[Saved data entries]
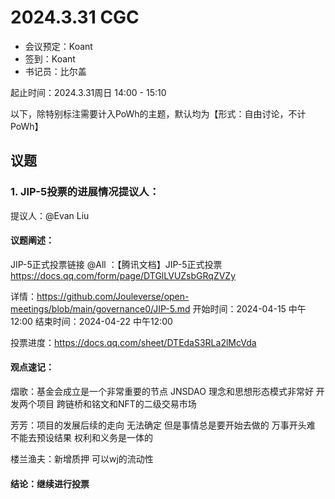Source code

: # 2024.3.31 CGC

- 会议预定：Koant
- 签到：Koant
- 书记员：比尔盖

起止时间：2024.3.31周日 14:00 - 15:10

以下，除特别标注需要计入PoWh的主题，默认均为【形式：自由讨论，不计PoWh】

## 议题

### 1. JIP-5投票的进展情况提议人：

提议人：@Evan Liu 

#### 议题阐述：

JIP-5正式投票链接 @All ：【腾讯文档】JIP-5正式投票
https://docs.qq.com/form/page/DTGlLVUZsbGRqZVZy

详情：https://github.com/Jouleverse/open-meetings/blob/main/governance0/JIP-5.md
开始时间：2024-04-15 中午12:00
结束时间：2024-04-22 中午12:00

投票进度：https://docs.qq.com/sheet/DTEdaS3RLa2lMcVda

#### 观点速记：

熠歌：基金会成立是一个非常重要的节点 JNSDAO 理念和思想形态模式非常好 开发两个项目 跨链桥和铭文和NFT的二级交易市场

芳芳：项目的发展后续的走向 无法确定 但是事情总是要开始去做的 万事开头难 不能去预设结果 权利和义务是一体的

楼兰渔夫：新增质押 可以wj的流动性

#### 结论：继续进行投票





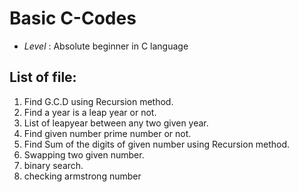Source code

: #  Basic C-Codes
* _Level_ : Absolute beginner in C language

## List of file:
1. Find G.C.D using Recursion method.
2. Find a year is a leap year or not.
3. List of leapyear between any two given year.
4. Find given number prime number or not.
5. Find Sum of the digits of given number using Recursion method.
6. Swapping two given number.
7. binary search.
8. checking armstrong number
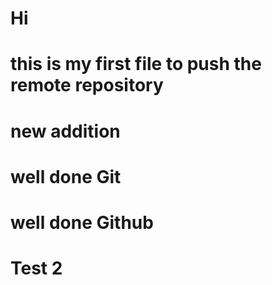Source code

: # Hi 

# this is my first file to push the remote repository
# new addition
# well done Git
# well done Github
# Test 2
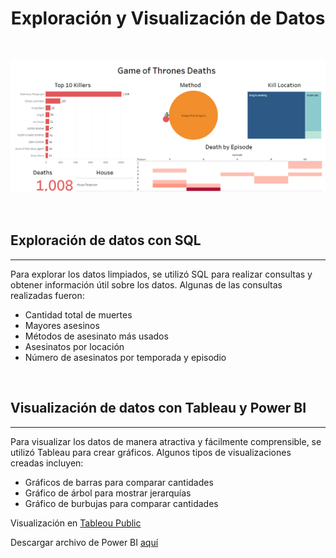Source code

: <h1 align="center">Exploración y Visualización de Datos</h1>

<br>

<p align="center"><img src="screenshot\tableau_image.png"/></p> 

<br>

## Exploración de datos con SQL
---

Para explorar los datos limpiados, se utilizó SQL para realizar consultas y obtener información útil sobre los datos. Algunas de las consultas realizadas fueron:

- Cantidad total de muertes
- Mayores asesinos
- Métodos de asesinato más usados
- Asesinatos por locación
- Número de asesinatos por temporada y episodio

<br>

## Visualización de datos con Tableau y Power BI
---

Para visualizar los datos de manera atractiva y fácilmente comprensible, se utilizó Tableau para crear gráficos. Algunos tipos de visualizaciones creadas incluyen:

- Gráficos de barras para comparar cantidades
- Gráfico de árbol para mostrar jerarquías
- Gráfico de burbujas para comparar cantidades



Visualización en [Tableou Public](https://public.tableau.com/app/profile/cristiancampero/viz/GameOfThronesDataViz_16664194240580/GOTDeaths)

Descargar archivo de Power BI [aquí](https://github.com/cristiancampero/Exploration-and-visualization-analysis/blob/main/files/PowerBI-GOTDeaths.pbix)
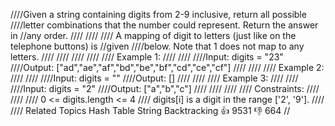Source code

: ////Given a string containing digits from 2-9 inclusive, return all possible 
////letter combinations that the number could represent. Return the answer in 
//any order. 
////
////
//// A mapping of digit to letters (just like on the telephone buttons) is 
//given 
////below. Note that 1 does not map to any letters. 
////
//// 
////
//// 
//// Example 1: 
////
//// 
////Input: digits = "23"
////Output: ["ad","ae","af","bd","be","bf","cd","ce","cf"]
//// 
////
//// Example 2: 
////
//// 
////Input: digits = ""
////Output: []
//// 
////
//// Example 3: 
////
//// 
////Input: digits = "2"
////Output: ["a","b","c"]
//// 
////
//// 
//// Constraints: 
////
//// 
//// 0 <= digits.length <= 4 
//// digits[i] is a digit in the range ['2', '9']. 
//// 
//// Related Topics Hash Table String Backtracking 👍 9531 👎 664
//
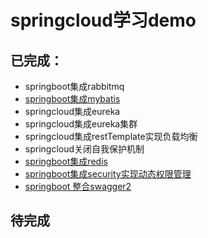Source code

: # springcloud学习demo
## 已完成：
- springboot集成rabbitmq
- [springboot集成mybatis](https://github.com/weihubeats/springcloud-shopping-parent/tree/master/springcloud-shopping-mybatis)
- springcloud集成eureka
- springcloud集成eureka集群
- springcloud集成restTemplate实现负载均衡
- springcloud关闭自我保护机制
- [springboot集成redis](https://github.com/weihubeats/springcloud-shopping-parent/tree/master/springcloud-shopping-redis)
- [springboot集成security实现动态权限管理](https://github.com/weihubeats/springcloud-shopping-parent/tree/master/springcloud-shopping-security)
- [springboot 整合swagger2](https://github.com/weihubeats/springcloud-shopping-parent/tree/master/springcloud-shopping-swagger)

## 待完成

* **EXERCISE DIRECTIONS**: Whatever lies between the first line of the data and the line holding "详情：https://git", inclusive, should be repeated exactly, apart from the pictures.

* **RESPONSE TO THIS TASK**:
Source code

: # 2024.3.31 CGC

- 会议预定：Koant
- 签到：Koant
- 书记员：比尔盖

起止时间：2024.3.31周日 14:00 - 15:10

以下，除特别标注需要计入PoWh的主题，默认均为【形式：自由讨论，不计PoWh】

## 议题

### 1. JIP-5投票的进展情况提议人：

提议人：@Evan Liu 

#### 议题阐述：

JIP-5正式投票链接 @All ：【腾讯文档】JIP-5正式投票
https://docs.qq.com/form/page/DTGlLVUZsbGRqZVZy

详情：https://github.com/Jouleverse/open-meetings/blob/main/governance0/JIP-5.md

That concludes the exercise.